### Your assignment
Begin with the first line below and retype each line exactly through the line containing "bestimmen, wobei das". Any pictures are to be left out.

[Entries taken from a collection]

####

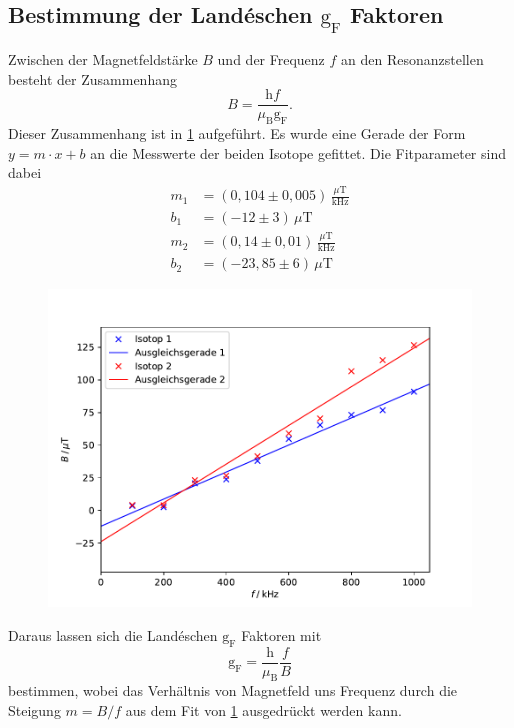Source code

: \subsection{Bestimmung der Landéschen $\text{g}_{\text{F}}$ Faktoren}
Zwischen der Magnetfeldstärke $B$ und der Frequenz $f$ an den Resonanzstellen besteht der Zusammenhang
\begin{equation}
  B=\frac{\text{h}f}{\mu_{\text{B}} \text{g}_{\text{F}}} .
\end{equation}
Dieser Zusammenhang ist in \ref{fig:BFelder} aufgeführt. Es wurde eine Gerade der
Form $y=m\cdot x+b$ an die Messwerte der beiden Isotope gefittet. Die Fitparameter sind dabei
\begin{align*}
  m_1&=(0,104 \pm 0,005)\,\frac{\mu\text{T}}{\text{kHz}} \\
  b_1&=(-12 \pm 3)\,\mu\text{T}\\
  m_2&=(0,14 \pm 0,01)\,\frac{\mu\text{T}}{\text{kHz}} \\
  b_2&=(-23,85 \pm 6)\,\mu\text{T}
\end{align*}
\begin{figure}
  \centering
  \includegraphics{plots/BFelder.pdf}
  \caption{}
  \label{fig:BFelder}
\end{figure}
Daraus lassen sich die Landéschen $\text{g}_{\text{F}}$ Faktoren mit
\begin{equation}
  \text{g}_{\text{F}}=\frac{\text{h}}{\mu_{\text{B}}} \frac{f}{B}
\end{equation}
bestimmen, wobei das Verhältnis von Magnetfeld uns Frequenz durch die
Steigung $m=B/f$ aus dem Fit von \ref{fig:BFelder} ausgedrückt werden kann.\\
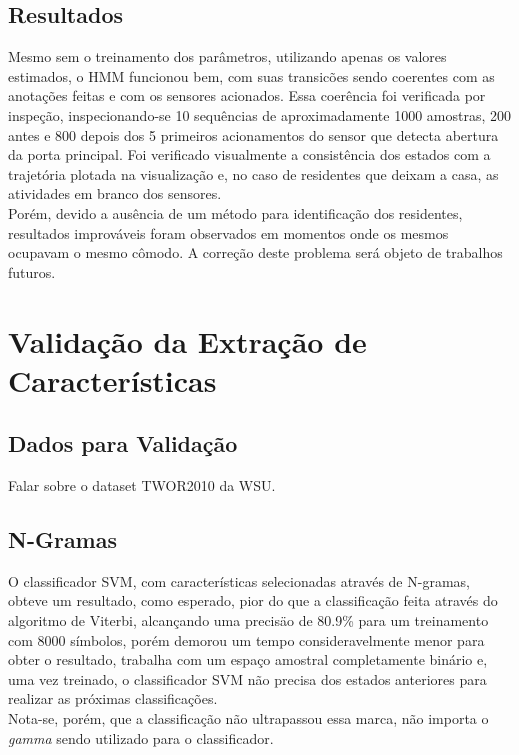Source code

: \documentclass[
	12pt,				%
	openright,			%
	twoside,			%
	a4paper,			%
	english,			%
	spanish,			%
	brazil,				%
	]{abntex2}\usepackage[]{graphicx}\usepackage[]{color}
\begin{document}
\subsection{Resultados}

Mesmo sem o treinamento dos parâmetros, utilizando apenas os valores estimados, o HMM funcionou bem, com suas transicões sendo coerentes com as anotações feitas e com os sensores acionados. Essa coerência foi verificada por inspeção, inspecionando-se 10 sequências de aproximadamente 1000 amostras, 200 antes e 800 depois dos 5 primeiros acionamentos do sensor que detecta abertura da porta principal. Foi verificado visualmente a consistência dos estados com a trajetória plotada na visualização e, no caso de residentes que deixam a casa, as atividades em branco dos sensores. \\
Porém, devido a ausência de um método para identificação dos residentes, resultados improváveis foram observados em momentos onde os mesmos ocupavam o mesmo cômodo. A correção deste problema será objeto de trabalhos futuros.

\section{Validação da Extração de Características}

\subsection{Dados para Validação}

Falar sobre o dataset TWOR2010 da WSU.


\subsection{N-Gramas}

O classificador SVM, com características selecionadas através de N-gramas, obteve um resultado, como esperado, pior do que a classificação feita através do algoritmo de Viterbi, alcançando uma precisäo de 80.9\% para um treinamento com 8000 símbolos, porém demorou um tempo consideravelmente menor para obter o resultado, trabalha com um espaço amostral completamente binário e, uma vez treinado, o classificador SVM não precisa dos estados anteriores para realizar as próximas classificações. \\
Nota-se, porém, que a classificação não ultrapassou essa marca, não importa o \textit{gamma} sendo utilizado para o classificador.
\end{document}
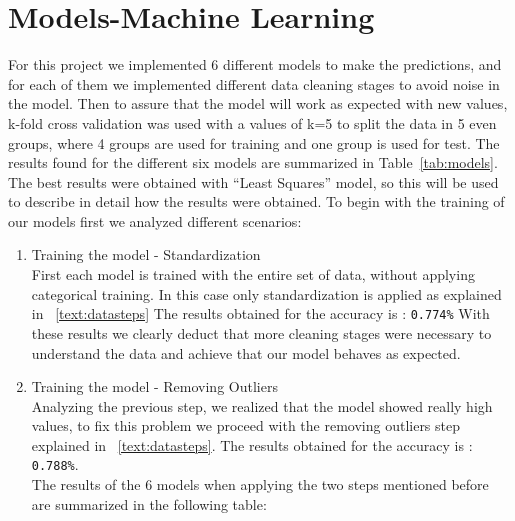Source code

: \documentclass[10pt,conference,compsocconf]{IEEEtran}
\begin{document}
\section{Models-Machine Learning}
For this project we implemented 6 different models to make the predictions, 
and for each of them we implemented different data cleaning stages
to avoid noise in the model. Then to assure that the model will work as 
expected with new values, k-fold cross validation was used with a values of
k=5 to split the data in 5 even groups, where 4 groups are used for training 
and one group is used for test. 
The results found for the different six models are summarized in Table~\ref{tab:models}.
The best results were obtained with ``Least Squares'' model, so this will
be used to describe in detail how the results were obtained.
To begin with the training of our models first we analyzed different scenarios: 

\begin{enumerate}
\item Training the model - Standardization \\
First each model is trained with the entire set of data, without applying categorical 
training. In this case only standardization is applied as explained in ~\ref{text:datasteps}
The results obtained for the accuracy is :  \texttt{0.774\%}
With these results we clearly deduct that more cleaning stages were necessary to understand
the data and achieve that our model behaves as expected.
\item Training the model - Removing Outliers \\
Analyzing the previous step, we realized that the model showed really high values, to fix
this problem we proceed with the removing outliers step explained in ~\ref{text:datasteps}.
The results obtained for the accuracy is :  \texttt{0.788\%}.\\
The results of the 6 models when applying the two steps mentioned before are summarized in 
the following table:
\end{enumerate}
\end{document}
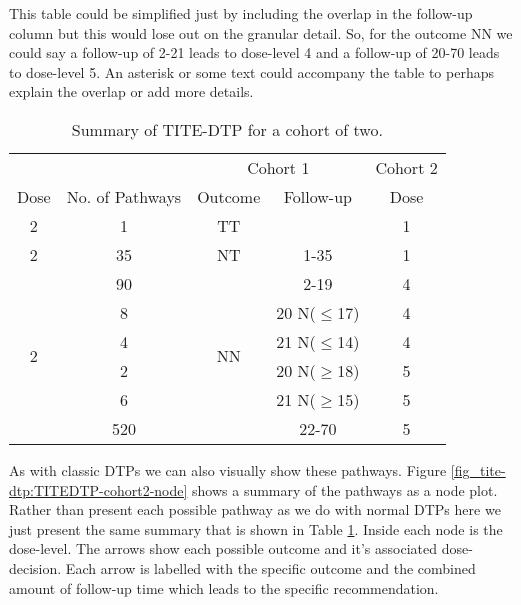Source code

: This table could be simplified just by including the overlap in the follow-up column but this would lose out on the granular detail. So, for the outcome NN we could say a follow-up of 2-21 leads to dose-level 4 and a follow-up of 20-70 leads to dose-level 5. An asterisk or some text could accompany the table to perhaps explain the overlap or add more details. 

\begin{table}[H]
	\centering
	\caption{Summary of TITE-DTP for a cohort of two.}
	\label{tab_tite-dtp:TITEDTP_c2_Sum}
	\begin{tabular}{ccccc}
		\hline
		\multicolumn{1}{l}{} &                 & \multicolumn{2}{c}{Cohort 1}    & Cohort 2 \\ 
		\cmidrule(l{3pt}r{3pt}){3-4} \cmidrule(l{3pt}r{3pt}){5-5}
		Dose                 & No. of Pathways & Outcome             & Follow-up & Dose     \\ \hline
		2                    & 1               & TT                  &           & 1        \\ \hline
		2                    & 35              & NT                  & 1-35      & 1        \\ \hline
		\multirow{6}{*}{2}   & 90              & \multirow{6}{*}{NN} & 2-19      & 4        \\
							 & 8               &                     & 20 N($\leq$17) & 4        \\
							 & 4               &                     & 21 N($\leq$14) & 4        \\
							 & 2               &                     & 20 N($\geq$18) & 5        \\
							 & 6               &                     & 21 N($\geq$15) & 5        \\
							 & 520             &                     & 22-70     & 5        \\ \hline
	\end{tabular}
\end{table}

As with classic DTPs we can also visually show these pathways. Figure \ref{fig_tite-dtp:TITEDTP-cohort2-node} shows a summary of the pathways as a node plot. Rather than present each possible pathway as we do with normal DTPs here we just present the same summary that is shown in Table \ref{tab_tite-dtp:TITEDTP_c2_Sum}. Inside each node is the dose-level. The arrows show each possible outcome and it's associated dose-decision. Each arrow is labelled with the specific outcome and the combined amount of follow-up time  which leads to the specific recommendation. 

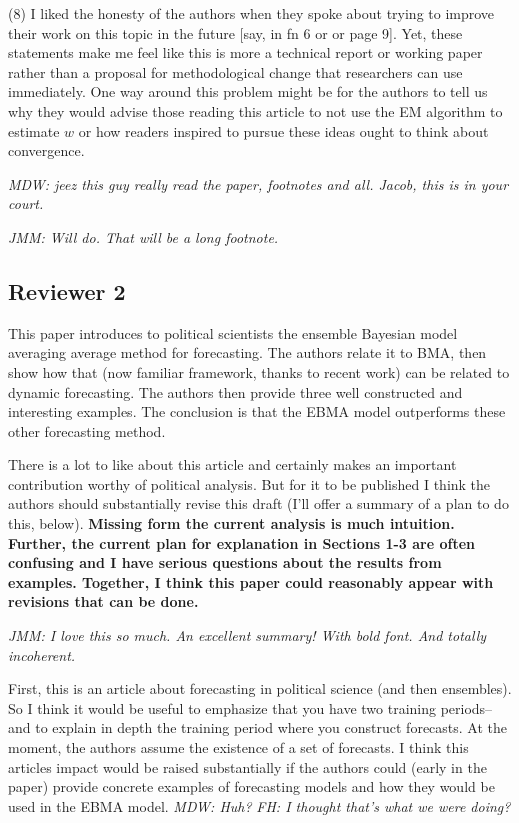 \documentclass[10pt]{article}
\begin{document}
(8) I liked the honesty of the authors when they spoke about trying to
improve their work on this topic in the future [say, in fn 6 or or
page 9]. Yet, these statements make me feel like this is more a
technical report or working paper rather than a proposal for
methodological change that researchers can use immediately. One way
around this problem might be for the authors to tell us why they
would advise those reading this article to not use the EM algorithm to
estimate $w$ or how readers inspired to pursue these ideas ought to
think about convergence. 

 {\it MDW: jeez this guy really read the paper, footnotes and all. Jacob, this is in your court.}

 {\it JMM: Will do.  That will be a long footnote.}


\subsection{Reviewer 2}

This paper introduces to political scientists the ensemble Bayesian model averaging average method for forecasting.  The authors relate it to BMA, then show how that (now familiar framework, thanks to recent work) can be related to dynamic forecasting.  The authors then provide three well constructed and interesting examples.  The conclusion is that the EBMA model outperforms these other forecasting method.  

There is a lot to like about this article and certainly makes an important contribution worthy of political analysis.  But for it to be published I think the authors should substantially revise this draft (I'll offer a summary of a plan to do this, below). {\bf Missing form the current analysis is much intuition. Further, the current plan for explanation in Sections 1-3 are often confusing and I have serious questions about the results from examples.  Together, I think this paper could reasonably appear with revisions that can be done.  }  

{\it JMM: I love this so much.  An excellent summary!  With bold font.  And totally incoherent.}

First, this is an article about forecasting in political science (and then ensembles). So I think it would be useful to emphasize that you have two training periods--and to explain in depth the training period where you construct forecasts.  At the moment, the authors assume the existence of a set of forecasts.  I think this articles impact would be raised substantially if the authors could (early in the paper) provide concrete examples of forecasting models and how they would be used in the EBMA model.  {\it MDW: Huh?} {\it FH: I thought that's what we were doing?}
\end{document}
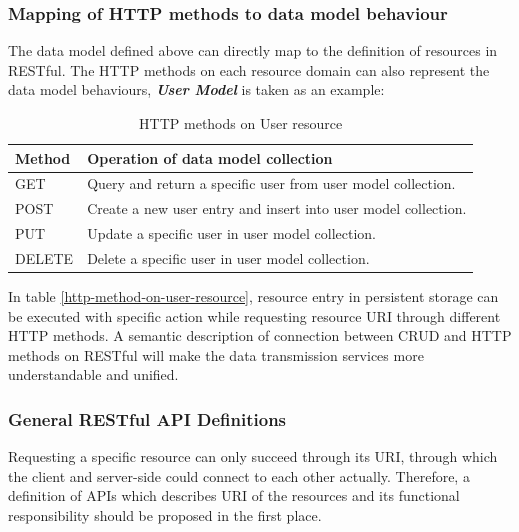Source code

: \subsubsection{ Mapping of HTTP methods to data model behaviour }
The data model defined above can directly map to the definition of resources in RESTful. The HTTP methods on each resource domain can also represent the data model behaviours, \textbf{\textit{User Model}} is taken as an example: 
\begin{table}[!htbp]
\centering
\begin{tabularx}{\textwidth}{@{}lX@{}}
\toprule
Method        & {Operation of data model collection }                            \\ \midrule
GET           & {Query and return a specific user from user model collection.}   \\
POST          & {Create a new user entry and insert into user model collection.} \\
PUT           & {Update a specific user in user model collection.}               \\
DELETE        & {Delete a specific user in user model collection.}               \\ \bottomrule
\end{tabularx}
\caption{HTTP methods on User resource}
\label{table:http-method-on-user-resource}
\end{table}

In table \ref{http-method-on-user-resource}, resource entry in persistent storage can be executed with specific action while requesting resource URI through different HTTP methods. A semantic description of connection between \gls{CRUD} and HTTP methods on RESTful will make the data transmission services more understandable and unified.

\subsubsection{ General RESTful API Definitions }

Requesting a specific resource can only succeed through its \gls{URI}, through which the client and server-side could connect to each other actually. Therefore, a definition of APIs which describes \gls{URI} of the resources and its functional responsibility should be proposed in the first place.



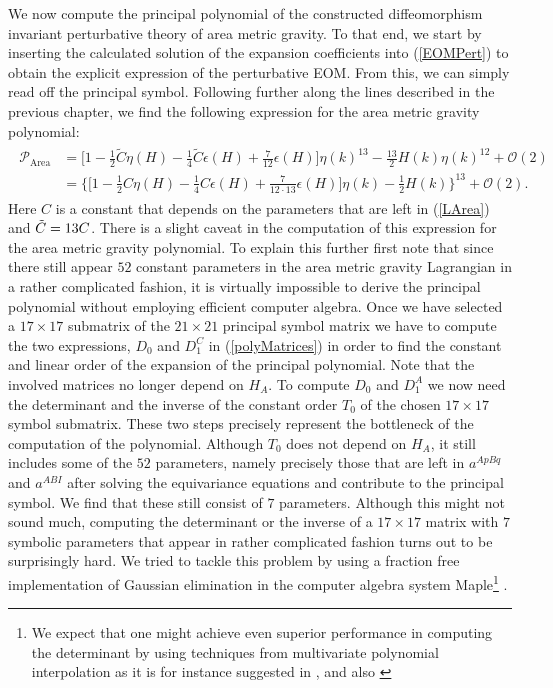 We now compute the principal polynomial of the constructed diffeomorphism invariant perturbative theory of area metric gravity. To that end, we start by inserting the calculated solution of the expansion coefficients into (\ref{EOMPert}) to obtain the explicit expression of the perturbative EOM. From this, we can simply read off the principal symbol. Following further along the lines described in the previous chapter, we find the following expression for the area metric gravity polynomial:
\begin{align} \label{AreaPoly}
\begin{aligned}
    \mathcal{P}_{\text{Area}} &= \bigl[1 - \frac{1}{2} \tilde{C}\eta(H) - \frac{1}{4} \tilde{C} \epsilon(H) + \frac{7}{12} \epsilon(H) \bigr] \eta(k)^{13} - \frac{13}{2}H(k) \eta(k)^{12} + \mathcal{O}(2) \\
    &=\bigl\{  \bigl[ 1 - \frac{1}{2} C \eta(H) - \frac{1}{4} C \epsilon(H) +  \frac{7}{12\cdot13} \epsilon(H) \bigr] \eta(k) - \frac{1}{2} H(k)       \bigr\}^{13} + \mathcal{O}(2).
\end{aligned}
\end{align}
Here $C$ is a constant that depends on the parameters that are left in (\ref{LArea}) and $\Tilde{C} = 13 C$.
There is a slight caveat in the computation of this expression for the area metric gravity polynomial. 
To explain this further first note that since there still appear $52$ constant parameters in the area metric gravity Lagrangian in a rather complicated fashion, it is virtually impossible to derive the principal polynomial without employing efficient computer algebra. Once we have selected a $17 \times 17$ submatrix of the $21 \times 21$ principal symbol matrix we have to compute the two expressions, $D_0$ and $D_{1}^C$ in (\ref{polyMatrices}) in order to find the constant and linear order of the expansion of the principal polynomial. Note that the involved matrices no longer depend on $H_A$. To compute $D_0$ and $D_1^A$ we now need the determinant and the inverse of the constant order $T_0$ of the chosen $17 \times 17$ symbol submatrix. These two steps precisely represent the bottleneck of the computation of the polynomial. Although $T_0$ does not depend on $H_A$, it still includes some of the $52$ parameters, namely precisely those that are left in $a^{ApBq}$ and $a^{ABI}$ after solving the equivariance equations and contribute to the principal symbol. We find that these still consist of $7$ parameters. Although this might not sound much, computing the determinant or the inverse of a $17 \times 17$ matrix with $7$ symbolic parameters that appear in rather complicated fashion turns out to be surprisingly hard. We tried to tackle this problem by using a fraction free implementation of Gaussian elimination in the computer algebra system Maple\footnote{We expect that one might achieve even superior performance in computing the determinant by using techniques from multivariate polynomial interpolation as it is for instance suggested in \cite{Qin2018}, \cite{MARCO2004749} and also \cite{articleDet}} \cite{Maple}.

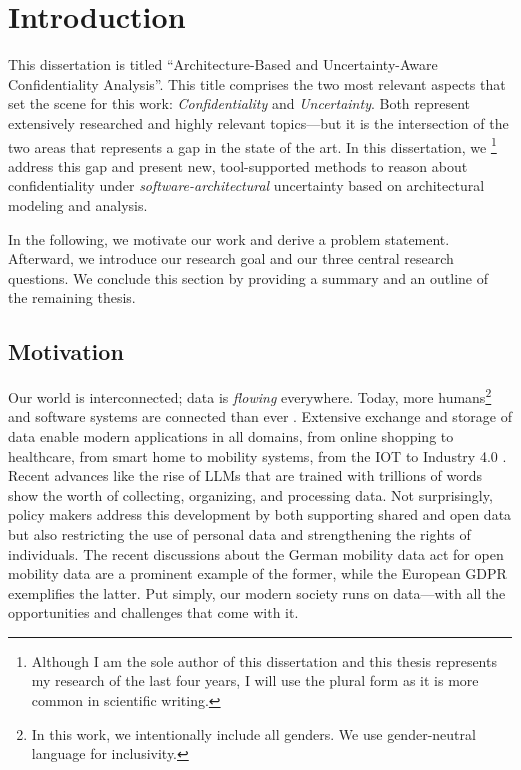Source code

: \chapter{Introduction}%
\label{ch:introduction}%
 

This dissertation is titled \enquote{Architecture-Based and Uncertainty-Aware Confidentiality Analysis}.
This title comprises the two most relevant aspects that set the scene for this work: \emph{Confidentiality} and \emph{Uncertainty}.
Both represent extensively researched and highly relevant topics---but it is the intersection of the two areas that represents a gap in the state of the art.
In this dissertation, we%
\footnote{Although I am the sole author of this dissertation and this thesis represents my research of the last four years, I will use the plural form as it is more common in scientific writing.} address this gap and present new, tool-supported methods to reason about confidentiality under \emph{software-architectural} uncertainty based on architectural modeling and analysis.

In the following, we motivate our work and derive a problem statement.
Afterward, we introduce our research goal and our three central research questions.
We conclude this section by providing a summary and an outline of the remaining thesis.





\section{Motivation}%
\label{sec:introduction:motivation}

Our world is interconnected; data is \emph{flowing} everywhere.
Today, more humans\footnote{In this work, we intentionally include all genders. We use gender-neutral language for inclusivity.} and software systems are connected than ever \cite{statista_number_2004}.
Extensive exchange and storage of data enable modern applications in all domains, from online shopping to healthcare, from smart home to mobility systems, from the \ac{IOT} to Industry 4.0 \cite{heinrich_dynamic_2023}.
Recent advances like the rise of \acp{LLM} that are trained with trillions of words \cite{villalobos_will_2024,meta_introducing_2024} show the worth of collecting, organizing, and processing data.
Not surprisingly, policy makers address this development by both supporting shared and open data but also restricting the use of personal data and strengthening the rights of individuals.
The recent discussions about the German mobility data act for open mobility data \cite{bmdv_bmdv_2022} are a prominent example of the former, while the European \ac{GDPR} \cite{council_of_european_union_regulation_2016} exemplifies the latter.
Put simply, our modern society runs on data---with all the opportunities and challenges that come with it.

####

### Result for this exercise
Source code

: \subsection{Bestimmung der Landéschen $\text{g}_{\text{F}}$ Faktoren}
Zwischen der Magnetfeldstärke $B$ und der Frequenz $f$ an den Resonanzstellen besteht der Zusammenhang
\begin{equation}
  B=\frac{\text{h}f}{\mu_{\text{B}} \text{g}_{\text{F}}} .
\end{equation}
Dieser Zusammenhang ist in \ref{fig:BFelder} aufgeführt. Es wurde eine Gerade der
Form $y=m\cdot x+b$ an die Messwerte der beiden Isotope gefittet. Die Fitparameter sind dabei
\begin{align*}
  m_1&=(0,104 \pm 0,005)\,\frac{\mu\text{T}}{\text{kHz}} \\
  b_1&=(-12 \pm 3)\,\mu\text{T}\\
  m_2&=(0,14 \pm 0,01)\,\frac{\mu\text{T}}{\text{kHz}} \\
  b_2&=(-23,85 \pm 6)\,\mu\text{T}
\end{align*}
\begin{figure}
  \centering
  \includegraphics{plots/BFelder.pdf}
  \caption{}
  \label{fig:BFelder}
\end{figure}
Daraus lassen sich die Landéschen $\text{g}_{\text{F}}$ Faktoren mit
\begin{equation}
  \text{g}_{\text{F}}=\frac{\text{h}}{\mu_{\text{B}}} \frac{f}{B}
\end{equation}
bestimmen, wobei das Verhältnis von Magnetfeld uns Frequenz durch die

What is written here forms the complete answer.